Y entre sonido y sonido, entre acorde y acorde, entre compás y compás, se desvanecía su interpretación, se desviaba la realidad hacia un mundo creado a partir de las sensaciones de nuestros oídos, se esfumaban los minutos como si fueran segundos, brevísimos, instantes incompletos que no dejaban ver más que una luz que iluminaba a un tipo vestido de negro, con corbata, aporreando delicadamente un piano, pisando con una suavidad inmediata los pedales, controlando cada hertzio, imponiendo orden en todas y cada una de las notas de la pieza. Nadie hablaba, nadie se atrevía a toser, nadie hacía nada más que escuchar y escuchar, disfrutar y disfrutar como yo disfrutaba de aquel momento, queriendo que nunca terminase. Cómo se cubría la atmósfera con esos bellos sonidos, cómo se movía el aire alrededor de nosotros cuando la suavidad del arpa hacía estremecerse hasta al más insensible de los habitantes de la sala.
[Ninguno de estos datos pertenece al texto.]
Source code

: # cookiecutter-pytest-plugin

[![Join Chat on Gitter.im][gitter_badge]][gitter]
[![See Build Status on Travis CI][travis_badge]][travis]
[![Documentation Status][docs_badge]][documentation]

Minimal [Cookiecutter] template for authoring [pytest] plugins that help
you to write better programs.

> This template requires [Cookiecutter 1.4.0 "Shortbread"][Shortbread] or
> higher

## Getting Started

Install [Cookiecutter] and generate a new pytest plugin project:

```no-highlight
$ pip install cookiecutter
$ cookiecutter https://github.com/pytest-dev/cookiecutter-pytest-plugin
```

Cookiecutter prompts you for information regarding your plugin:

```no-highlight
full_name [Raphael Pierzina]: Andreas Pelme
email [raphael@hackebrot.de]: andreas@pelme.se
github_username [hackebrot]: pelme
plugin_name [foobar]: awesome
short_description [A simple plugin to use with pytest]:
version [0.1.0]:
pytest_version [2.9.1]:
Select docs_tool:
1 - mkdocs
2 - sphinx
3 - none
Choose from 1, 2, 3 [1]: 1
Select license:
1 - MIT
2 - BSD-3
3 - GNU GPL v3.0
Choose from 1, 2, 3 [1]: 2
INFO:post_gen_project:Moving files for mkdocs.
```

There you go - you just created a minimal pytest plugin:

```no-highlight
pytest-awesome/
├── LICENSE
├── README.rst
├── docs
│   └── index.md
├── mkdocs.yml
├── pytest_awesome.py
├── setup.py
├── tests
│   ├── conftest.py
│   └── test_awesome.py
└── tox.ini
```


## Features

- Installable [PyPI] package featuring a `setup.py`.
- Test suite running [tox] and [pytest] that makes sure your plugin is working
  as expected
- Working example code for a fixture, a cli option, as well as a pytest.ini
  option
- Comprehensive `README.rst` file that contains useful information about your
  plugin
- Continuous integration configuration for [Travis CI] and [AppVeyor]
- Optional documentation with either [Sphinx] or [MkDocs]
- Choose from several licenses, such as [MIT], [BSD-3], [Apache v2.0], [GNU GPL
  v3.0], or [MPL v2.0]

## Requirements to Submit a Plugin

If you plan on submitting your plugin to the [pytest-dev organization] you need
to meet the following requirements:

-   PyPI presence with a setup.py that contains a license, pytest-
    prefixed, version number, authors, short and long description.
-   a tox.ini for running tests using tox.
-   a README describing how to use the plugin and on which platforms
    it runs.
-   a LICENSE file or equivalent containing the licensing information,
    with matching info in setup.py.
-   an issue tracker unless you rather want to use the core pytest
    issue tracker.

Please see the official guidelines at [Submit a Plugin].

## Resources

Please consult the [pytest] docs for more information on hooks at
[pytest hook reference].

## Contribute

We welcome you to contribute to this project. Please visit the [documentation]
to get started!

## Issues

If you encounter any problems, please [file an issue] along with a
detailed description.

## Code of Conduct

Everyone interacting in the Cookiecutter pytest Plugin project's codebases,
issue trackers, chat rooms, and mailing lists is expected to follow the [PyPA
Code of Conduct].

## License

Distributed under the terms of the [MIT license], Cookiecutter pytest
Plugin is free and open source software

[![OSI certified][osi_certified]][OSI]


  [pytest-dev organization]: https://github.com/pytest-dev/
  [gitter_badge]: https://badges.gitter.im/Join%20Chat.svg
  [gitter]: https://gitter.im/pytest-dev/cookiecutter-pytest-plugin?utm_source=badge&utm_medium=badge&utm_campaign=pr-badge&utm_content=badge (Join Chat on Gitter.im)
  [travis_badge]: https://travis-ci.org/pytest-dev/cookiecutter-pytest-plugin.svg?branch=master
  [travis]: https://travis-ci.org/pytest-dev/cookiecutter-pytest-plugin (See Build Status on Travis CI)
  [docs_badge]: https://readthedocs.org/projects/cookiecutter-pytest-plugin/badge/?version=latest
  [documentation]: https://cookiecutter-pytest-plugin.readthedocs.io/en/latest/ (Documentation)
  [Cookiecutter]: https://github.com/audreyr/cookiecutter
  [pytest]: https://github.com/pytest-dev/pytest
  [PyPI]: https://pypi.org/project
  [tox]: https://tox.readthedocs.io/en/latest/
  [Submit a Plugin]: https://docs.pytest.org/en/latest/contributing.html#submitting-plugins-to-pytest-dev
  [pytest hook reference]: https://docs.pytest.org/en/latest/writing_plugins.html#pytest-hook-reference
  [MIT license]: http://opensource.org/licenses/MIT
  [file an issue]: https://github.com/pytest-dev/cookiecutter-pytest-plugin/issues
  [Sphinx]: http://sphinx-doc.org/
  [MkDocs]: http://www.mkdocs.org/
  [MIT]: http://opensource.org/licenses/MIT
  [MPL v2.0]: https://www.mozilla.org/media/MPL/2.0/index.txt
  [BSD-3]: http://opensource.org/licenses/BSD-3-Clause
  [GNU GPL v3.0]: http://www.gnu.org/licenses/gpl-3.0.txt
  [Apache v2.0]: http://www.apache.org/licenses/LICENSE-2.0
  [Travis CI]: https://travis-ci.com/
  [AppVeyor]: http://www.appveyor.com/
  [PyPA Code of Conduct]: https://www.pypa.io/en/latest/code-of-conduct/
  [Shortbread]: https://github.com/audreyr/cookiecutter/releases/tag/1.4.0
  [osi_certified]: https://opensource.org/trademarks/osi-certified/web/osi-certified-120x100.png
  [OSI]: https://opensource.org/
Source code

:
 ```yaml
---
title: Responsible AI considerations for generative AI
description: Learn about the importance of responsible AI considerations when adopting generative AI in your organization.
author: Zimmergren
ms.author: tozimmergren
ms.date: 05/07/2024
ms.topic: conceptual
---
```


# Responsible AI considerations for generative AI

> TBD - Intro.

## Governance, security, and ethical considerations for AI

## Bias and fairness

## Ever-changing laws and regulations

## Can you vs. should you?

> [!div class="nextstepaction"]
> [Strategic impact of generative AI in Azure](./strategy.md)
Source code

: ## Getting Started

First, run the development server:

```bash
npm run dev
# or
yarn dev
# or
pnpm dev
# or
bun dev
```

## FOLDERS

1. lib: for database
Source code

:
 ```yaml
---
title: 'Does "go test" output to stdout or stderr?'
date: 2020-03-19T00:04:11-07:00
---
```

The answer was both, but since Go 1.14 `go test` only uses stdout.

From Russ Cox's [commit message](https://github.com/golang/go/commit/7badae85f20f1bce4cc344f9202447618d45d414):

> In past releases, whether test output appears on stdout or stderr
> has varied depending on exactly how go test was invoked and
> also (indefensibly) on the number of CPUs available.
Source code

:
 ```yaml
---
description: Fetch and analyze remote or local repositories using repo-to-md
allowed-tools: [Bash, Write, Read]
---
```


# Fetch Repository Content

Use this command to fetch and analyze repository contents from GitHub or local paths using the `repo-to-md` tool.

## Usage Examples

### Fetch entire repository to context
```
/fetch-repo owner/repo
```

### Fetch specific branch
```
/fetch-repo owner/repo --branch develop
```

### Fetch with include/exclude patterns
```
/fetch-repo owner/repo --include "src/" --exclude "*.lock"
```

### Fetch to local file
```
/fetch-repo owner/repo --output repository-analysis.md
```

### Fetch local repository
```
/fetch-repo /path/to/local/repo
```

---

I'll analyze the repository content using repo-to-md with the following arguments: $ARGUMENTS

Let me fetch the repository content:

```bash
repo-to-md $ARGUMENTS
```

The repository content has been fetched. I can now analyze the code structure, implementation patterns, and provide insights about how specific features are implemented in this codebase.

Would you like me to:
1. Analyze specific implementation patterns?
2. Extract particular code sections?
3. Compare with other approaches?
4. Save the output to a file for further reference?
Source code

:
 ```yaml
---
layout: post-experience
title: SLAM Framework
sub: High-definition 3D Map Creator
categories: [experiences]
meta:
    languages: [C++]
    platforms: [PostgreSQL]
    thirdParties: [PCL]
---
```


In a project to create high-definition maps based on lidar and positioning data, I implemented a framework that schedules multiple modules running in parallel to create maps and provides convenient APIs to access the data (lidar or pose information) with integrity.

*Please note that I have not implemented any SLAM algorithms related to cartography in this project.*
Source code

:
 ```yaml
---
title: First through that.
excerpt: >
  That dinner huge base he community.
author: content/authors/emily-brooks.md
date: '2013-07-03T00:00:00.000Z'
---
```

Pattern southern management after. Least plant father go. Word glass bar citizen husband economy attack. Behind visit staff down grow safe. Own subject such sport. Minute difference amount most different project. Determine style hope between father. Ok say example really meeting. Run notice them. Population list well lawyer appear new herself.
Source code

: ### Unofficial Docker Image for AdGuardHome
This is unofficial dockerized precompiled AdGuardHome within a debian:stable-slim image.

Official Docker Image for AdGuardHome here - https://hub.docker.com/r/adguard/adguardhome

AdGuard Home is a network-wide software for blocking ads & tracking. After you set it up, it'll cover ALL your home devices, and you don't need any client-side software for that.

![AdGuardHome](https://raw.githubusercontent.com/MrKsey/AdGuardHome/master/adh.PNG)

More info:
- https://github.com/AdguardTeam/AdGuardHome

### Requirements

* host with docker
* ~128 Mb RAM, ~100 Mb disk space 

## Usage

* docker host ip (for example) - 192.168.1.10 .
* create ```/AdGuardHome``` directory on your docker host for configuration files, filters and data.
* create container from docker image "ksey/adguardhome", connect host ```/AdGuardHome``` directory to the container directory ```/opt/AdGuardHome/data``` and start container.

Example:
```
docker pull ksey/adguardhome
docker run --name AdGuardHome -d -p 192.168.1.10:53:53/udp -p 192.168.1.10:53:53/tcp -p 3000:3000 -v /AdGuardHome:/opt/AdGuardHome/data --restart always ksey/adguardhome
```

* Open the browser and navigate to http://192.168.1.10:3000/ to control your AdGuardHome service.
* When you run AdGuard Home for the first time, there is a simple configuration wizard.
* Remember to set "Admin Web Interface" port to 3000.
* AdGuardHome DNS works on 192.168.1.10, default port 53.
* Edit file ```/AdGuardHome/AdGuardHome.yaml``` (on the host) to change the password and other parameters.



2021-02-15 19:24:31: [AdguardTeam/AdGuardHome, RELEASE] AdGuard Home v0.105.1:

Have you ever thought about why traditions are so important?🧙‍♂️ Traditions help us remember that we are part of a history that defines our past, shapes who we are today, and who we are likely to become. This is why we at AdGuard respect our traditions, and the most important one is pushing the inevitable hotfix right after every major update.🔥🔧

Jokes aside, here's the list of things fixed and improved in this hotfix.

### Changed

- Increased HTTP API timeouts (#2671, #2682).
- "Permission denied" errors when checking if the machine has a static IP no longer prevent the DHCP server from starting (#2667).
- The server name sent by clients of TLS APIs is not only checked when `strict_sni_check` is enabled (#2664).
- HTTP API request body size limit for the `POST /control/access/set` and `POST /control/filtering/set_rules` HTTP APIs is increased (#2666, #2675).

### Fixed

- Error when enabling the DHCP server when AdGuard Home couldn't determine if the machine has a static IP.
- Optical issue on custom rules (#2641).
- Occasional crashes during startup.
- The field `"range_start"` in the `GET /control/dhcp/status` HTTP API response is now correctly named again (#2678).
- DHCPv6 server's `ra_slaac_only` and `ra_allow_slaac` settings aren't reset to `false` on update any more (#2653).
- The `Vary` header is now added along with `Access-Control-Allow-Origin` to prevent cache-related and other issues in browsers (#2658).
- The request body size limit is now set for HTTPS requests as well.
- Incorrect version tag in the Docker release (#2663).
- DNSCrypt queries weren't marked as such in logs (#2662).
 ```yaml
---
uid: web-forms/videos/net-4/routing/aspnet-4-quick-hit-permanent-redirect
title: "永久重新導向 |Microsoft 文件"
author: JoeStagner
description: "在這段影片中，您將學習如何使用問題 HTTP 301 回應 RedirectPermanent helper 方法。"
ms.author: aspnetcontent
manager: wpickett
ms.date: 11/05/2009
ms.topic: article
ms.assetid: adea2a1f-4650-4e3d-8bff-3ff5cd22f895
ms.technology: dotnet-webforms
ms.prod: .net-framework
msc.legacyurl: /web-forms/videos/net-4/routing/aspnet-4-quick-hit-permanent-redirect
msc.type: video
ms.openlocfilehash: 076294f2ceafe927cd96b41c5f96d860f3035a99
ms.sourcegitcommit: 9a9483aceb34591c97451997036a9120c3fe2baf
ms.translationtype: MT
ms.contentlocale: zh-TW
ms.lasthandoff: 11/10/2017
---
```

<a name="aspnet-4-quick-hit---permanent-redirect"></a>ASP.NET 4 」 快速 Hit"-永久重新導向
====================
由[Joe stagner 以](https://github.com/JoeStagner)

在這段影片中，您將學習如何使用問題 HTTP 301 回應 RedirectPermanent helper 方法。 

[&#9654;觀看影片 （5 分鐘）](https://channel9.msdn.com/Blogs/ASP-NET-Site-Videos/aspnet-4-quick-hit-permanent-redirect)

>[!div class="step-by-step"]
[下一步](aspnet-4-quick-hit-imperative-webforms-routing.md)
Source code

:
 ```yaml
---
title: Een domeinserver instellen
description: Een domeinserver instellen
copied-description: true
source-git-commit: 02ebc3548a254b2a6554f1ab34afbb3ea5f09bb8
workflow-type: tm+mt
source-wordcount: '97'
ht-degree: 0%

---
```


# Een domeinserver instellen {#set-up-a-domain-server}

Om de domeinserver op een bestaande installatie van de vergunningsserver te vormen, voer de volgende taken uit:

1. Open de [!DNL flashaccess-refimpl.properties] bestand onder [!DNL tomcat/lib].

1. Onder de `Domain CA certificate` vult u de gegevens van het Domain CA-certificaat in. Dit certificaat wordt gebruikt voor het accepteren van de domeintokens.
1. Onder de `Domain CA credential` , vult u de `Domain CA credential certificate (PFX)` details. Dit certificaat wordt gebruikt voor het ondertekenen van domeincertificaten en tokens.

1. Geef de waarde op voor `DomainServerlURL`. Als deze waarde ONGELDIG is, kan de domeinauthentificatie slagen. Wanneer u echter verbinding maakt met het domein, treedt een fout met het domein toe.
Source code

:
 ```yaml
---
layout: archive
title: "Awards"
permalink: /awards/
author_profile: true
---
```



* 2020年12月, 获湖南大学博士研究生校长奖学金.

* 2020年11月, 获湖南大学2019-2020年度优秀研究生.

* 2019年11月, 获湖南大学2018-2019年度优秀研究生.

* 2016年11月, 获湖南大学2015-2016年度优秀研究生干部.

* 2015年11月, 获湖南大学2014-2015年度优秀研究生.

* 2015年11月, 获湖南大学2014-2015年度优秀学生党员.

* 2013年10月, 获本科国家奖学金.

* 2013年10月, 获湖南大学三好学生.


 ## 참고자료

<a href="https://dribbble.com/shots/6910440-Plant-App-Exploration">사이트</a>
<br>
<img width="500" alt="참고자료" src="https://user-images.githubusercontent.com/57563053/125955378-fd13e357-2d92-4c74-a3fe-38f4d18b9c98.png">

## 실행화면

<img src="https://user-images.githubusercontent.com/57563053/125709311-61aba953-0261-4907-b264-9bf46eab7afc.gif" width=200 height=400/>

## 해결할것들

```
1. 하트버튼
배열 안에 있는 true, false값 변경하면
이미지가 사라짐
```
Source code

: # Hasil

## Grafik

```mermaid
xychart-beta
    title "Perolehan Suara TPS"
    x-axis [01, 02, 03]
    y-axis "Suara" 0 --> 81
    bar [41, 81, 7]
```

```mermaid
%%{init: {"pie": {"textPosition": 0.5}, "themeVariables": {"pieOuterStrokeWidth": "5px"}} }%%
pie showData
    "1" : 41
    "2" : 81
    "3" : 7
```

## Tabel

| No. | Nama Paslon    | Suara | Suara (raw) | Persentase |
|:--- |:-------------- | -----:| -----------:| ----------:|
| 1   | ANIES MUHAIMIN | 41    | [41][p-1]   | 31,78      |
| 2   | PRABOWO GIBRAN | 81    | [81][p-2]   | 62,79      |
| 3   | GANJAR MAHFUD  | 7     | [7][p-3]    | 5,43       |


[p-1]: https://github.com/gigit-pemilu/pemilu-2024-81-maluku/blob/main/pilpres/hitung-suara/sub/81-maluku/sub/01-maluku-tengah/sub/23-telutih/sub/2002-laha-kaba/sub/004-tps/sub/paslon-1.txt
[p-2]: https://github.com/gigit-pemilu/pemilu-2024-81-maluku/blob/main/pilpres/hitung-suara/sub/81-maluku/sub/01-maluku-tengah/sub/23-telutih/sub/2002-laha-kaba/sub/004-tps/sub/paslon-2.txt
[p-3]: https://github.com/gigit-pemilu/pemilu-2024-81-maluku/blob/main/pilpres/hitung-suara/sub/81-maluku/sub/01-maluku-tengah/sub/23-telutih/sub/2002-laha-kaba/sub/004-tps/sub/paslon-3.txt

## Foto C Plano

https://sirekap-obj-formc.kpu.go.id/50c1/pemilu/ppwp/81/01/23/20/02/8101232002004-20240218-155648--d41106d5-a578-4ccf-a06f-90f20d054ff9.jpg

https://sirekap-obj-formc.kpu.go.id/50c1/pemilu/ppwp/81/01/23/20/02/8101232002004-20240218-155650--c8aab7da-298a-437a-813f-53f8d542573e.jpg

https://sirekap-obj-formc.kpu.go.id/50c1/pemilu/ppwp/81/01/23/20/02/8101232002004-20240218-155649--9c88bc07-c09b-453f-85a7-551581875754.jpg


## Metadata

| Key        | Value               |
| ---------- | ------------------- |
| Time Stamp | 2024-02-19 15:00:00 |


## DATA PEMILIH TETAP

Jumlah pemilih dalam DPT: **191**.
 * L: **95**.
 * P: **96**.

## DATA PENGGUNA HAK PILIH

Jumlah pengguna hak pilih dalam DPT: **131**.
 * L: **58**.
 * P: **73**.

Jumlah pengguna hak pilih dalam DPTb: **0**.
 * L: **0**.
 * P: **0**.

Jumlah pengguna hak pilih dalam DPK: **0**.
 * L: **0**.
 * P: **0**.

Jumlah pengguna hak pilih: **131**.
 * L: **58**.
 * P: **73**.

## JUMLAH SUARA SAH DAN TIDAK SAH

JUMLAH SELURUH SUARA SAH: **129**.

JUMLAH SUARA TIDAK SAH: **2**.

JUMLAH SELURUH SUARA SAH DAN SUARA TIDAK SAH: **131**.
Cómo disfrutamos…
Y entre paso y paso, entre calle y calle, entre camino y camino, iba acordándome del día vivido, iba evocando la soledad del silencio, iba viendo cómo éste huía del escenario cuando él, tranquilo, con esmero, hacía brotar las vibraciones con las teclas…
“El jarrón da forma al vacío y la música al silencio”.